Malavika’s Mumbaistan: Constellation of Stylistas and Grande Dames
A constellation of Mumbai’s grandest dames (and their stylish successors) made it to designer Pallavi Jaikishan’s exhibition of clothes, accessories and collectibles, this Tuesday, at the Wankhede stadium, in what had once been the site of Maithili Ahluwalia’s Bungalow 8. Jaikishan — the daughter of a leading industrial clan — who had been married to the late music composer, one half of the duo of Shankar-Jaikishan, credited with some of Bollywood’s legendary hits, is also a social doyenne and celebrated hostess; so from the reclusive Indra Aswani (accompanied by her willowy daughter Priya Aswani ) to Veena Malhotra, Poonam Bhagat, Simone Arora, Gauri Pohoomal, Kavita Khanna , Nitasha Nanda, Kamal Hiranandani, Kavita Singh, Kaajal Anand and Pallavi’s attractive daughters-in-law, Roohi and Priya Jaikishan, to thespians Mahabanoo Mody-Kotwal and Sabirra Merchant and Pallavi’s Baroda-based sister, the ever-elegant Mallika Amin, the room was choc-a-bloc with old world charm, nostalgia and noblesse oblige. Over champagne flutes and canapés, the exhibition turned in to a soirée, with friends catching up with each other towards the latter part of the evening, as Jaikishan managed to catch a breather — she’d been at the exhibition site since 8am that morning!
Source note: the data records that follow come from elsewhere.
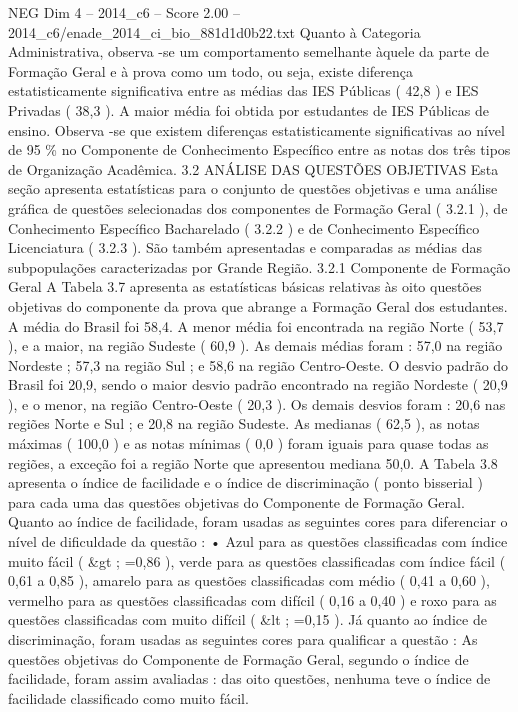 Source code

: \begin{textsample}{NEG Dim 4 – 2014\_c6 – Score 2.00 – 2014\_c6/enade\_2014\_ci\_bio\_881d1d0b22.txt}
Quanto à Categoria Administrativa, observa -se um comportamento semelhante àquele da parte de Formação Geral e à prova como um todo, ou seja, existe diferença estatisticamente significativa entre as médias das IES Públicas ( 42,8 ) e IES Privadas ( 38,3 ).
A maior média foi obtida por estudantes de IES Públicas de ensino.
Observa -se que existem diferenças estatisticamente significativas ao nível de 95 \% no Componente de Conhecimento Específico entre as notas dos três tipos de Organização Acadêmica. 3.2 ANÁLISE DAS QUESTÕES OBJETIVAS Esta seção apresenta estatísticas para o conjunto de questões objetivas e uma análise gráfica de questões selecionadas dos componentes de Formação Geral ( 3.2.1 ), de Conhecimento Específico Bacharelado ( 3.2.2 ) e de Conhecimento Específico Licenciatura ( 3.2.3 ).
São também apresentadas e comparadas as médias das subpopulações caracterizadas por Grande Região. 3.2.1 Componente de Formação Geral A Tabela 3.7 apresenta as estatísticas básicas relativas às oito questões objetivas do componente da prova que abrange a Formação Geral dos estudantes.
A média do Brasil foi 58,4.
A menor média foi encontrada na região Norte ( 53,7 ), e a maior, na região Sudeste ( 60,9 ).
As demais médias foram : 57,0 na região Nordeste ; 57,3 na região Sul ; e 58,6 na região Centro-Oeste.
O desvio padrão do Brasil foi 20,9, sendo o maior desvio padrão encontrado na região Nordeste ( 20,9 ), e o menor, na região Centro-Oeste ( 20,3 ).
Os demais desvios foram : 20,6 nas regiões Norte e Sul ; e 20,8 na região Sudeste.
As medianas ( 62,5 ), as notas máximas ( 100,0 ) e as notas mínimas ( 0,0 ) foram iguais para quase todas as regiões, a exceção foi a região Norte que apresentou mediana 50,0.
A Tabela 3.8 apresenta o índice de facilidade e o índice de discriminação ( ponto bisserial ) para cada uma das questões objetivas do Componente de Formação Geral.
Quanto ao índice de facilidade, foram usadas as seguintes cores para diferenciar o nível de dificuldade da questão : • Azul para as questões classificadas com índice muito fácil ( \&gt ; =0,86 ), verde para as questões classificadas com índice fácil ( 0,61 a 0,85 ), amarelo para as questões classificadas com médio ( 0,41 a 0,60 ), vermelho para as questões classificadas com difícil ( 0,16 a 0,40 ) e roxo para as questões classificadas com muito difícil ( \&lt ; =0,15 ).
Já quanto ao índice de discriminação, foram usadas as seguintes cores para qualificar a questão : As questões objetivas do Componente de Formação Geral, segundo o índice de facilidade, foram assim avaliadas : das oito questões, nenhuma teve o índice de facilidade classificado como muito fácil.

\end{textsample}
Highlight of the evening: the exquisite one-of-a-kind jewellery collection created out of pieces sourced by the designer over her frequent travels across Europe, along with her daughter Bhairavi Jaikishan’s couture collection and son Chetan’s new line of Napoleon chocolates for the festive season.
Other highlight of the evening: the striking vintage Bvlgari Serpenti baubles worn by fashionista Poonam Bhagat — part of her extensive collection (over 33 bracelet-watches alone from the celebrated Italian designer), as she informed.
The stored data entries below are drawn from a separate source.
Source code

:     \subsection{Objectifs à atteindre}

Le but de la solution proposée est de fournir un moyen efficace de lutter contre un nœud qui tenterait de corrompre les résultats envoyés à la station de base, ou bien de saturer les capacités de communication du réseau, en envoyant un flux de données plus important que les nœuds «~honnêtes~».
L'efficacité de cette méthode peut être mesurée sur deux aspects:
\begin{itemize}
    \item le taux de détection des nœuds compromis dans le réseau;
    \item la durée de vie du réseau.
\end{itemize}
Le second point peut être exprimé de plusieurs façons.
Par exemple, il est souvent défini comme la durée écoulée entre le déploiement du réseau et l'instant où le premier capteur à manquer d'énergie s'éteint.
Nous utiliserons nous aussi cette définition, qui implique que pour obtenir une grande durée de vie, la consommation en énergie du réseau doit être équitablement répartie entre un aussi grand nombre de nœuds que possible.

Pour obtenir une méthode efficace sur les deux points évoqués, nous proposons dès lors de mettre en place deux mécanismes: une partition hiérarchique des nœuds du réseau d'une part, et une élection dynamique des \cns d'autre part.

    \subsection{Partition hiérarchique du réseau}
At a recent event organised by an NGO, guests were bemused to witness the ego-flexing demonstrated by this once all-powerful female politico, from a famous regional clan who’d been seen as a major powerbroker in her time. “She entered the auditorium with a few of her cronies and made a beeline to the middle of the front row, where the VIP guests were meant to be seated, but found to her great chagrin, that her seat had been occupied by a city socialite. When no amount of dirty looks or pointed comments from her group appeared to budge the socialite who sat through it all blithely, the once all-powerful politico staged a dramatic walk-out,” says our source. However, we are informed, a minor storm in a C Cup was averted, when one of the organisers ran after the self-proclaimed VVVIP and placated her bruised ego with a big show of flattery and fawning, persuading her to return. By then, the socialite, who had occupied the lady’s seat, realising what had happened, vacated the contentious seat, which was accepted by the erstwhile power broker without so much as a thank you.
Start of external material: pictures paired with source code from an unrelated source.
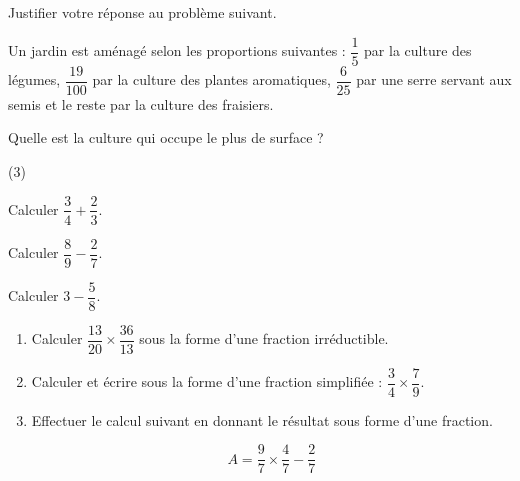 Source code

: \documentclass[a4paper,11pt,fleqn]{article}
\begin{document}
\begin{EXO}{}{}
Justifier votre réponse au problème suivant.


 Un jardin est aménagé selon les proportions suivantes :  $\dfrac{1}{5}$ par la culture des légumes, $\dfrac{19}{100}$ par  la culture des plantes aromatiques, $\dfrac{6}{25}$ par  une serre servant aux semis et le reste par la culture des fraisiers. 

 Quelle est la culture qui occupe le plus de surface ?


\end{EXO}

\begin{EXO}{}{}


\begin{tasks}(3)
	\task \begin{minipage}[t]{\linewidth} Calculer $\dfrac{3}{4} + \dfrac{2}{3}$. \end{minipage}
	\task \begin{minipage}[t]{\linewidth} Calculer $\dfrac{8}{9} - \dfrac{2}{7}$. \end{minipage}
    \task Calculer $3 - \dfrac{5}{8}$.
\end{tasks}
\end{EXO}

\begin{EXO}{}{}
\begin{enumerate}

\item Calculer  $\dfrac{13}{20}\times \dfrac{36}{13}$ sous la forme d'une fraction irréductible. 



\item Calculer et écrire sous la forme d'une fraction simplifiée : $\dfrac{3}{4}\times \dfrac{7}{9}$.



\item Effectuer le calcul suivant en donnant le résultat sous forme d'une fraction.

 $$A = \dfrac{9}{7} \times \dfrac{4}{7} - \dfrac{2}{7}$$
\end{enumerate}
\end{EXO}
\end{document}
Kissa kursi ka of another type.
Hello Mr Nitin Gadkari
Was asked to be present for a Bajaj event at sharp 10.30am as you had to positively leave by 11.30am
It’s 11.47am now
We would go a long way as a nation if ministers start respecting other people’s time.
-Tweeted by journalist Arindam Majumdar recently to the Union minister
Breaking The Rules
“My daughter in law, Neha, has written a book and I’d love you to read it. It’s called Girl Power: Indian Women Who Broke The Rules.” It was real-estate tycoon Niranjan Hiranandani, his voice resonating with pride over the latest achievement of his progeny. Neha, married to his son Darshan, lives in Dubai and besides being mother to their two children, is also an accomplished writer. The book, published by Scholastic, is a well-illustrated and easy to read tome aimed at young adults, and traces the struggles and success of some of the country’s feistiest women, who can serve as role models for future generations of women. What’s best about Girl Power is that for every known story of heroines like Mary Kom and Rani Laxmibai and Kalpana Chawla, there are stories about hidden gems like Subhasini Mistry (who began life as a maid before winning a Padma Shri for her work in healthcare), Chandro Tomar, the 8-year-old gun-wielding sharpshooter, aka Revolver Dadi, and Harshini Kanhekar, the indomitable fire-fighter.
“My seven-year-old daughter, Zoya, loved Good Night Stories for Rebel Girls,” said the author about the international phenomena by Elena Favilli and Francesca Cavallo which had prompted her to write Girl Power, in a recent interview. “But she wanted to know more about our own rebels of the indigenous variety.”
And now, with her creative juices flowing and the book making waves in publishing circles, we hear Hiranandani is already onto her next project: a book on parenting in the digital world, which will deal with subjects like sexting, cyber bullying and gaming.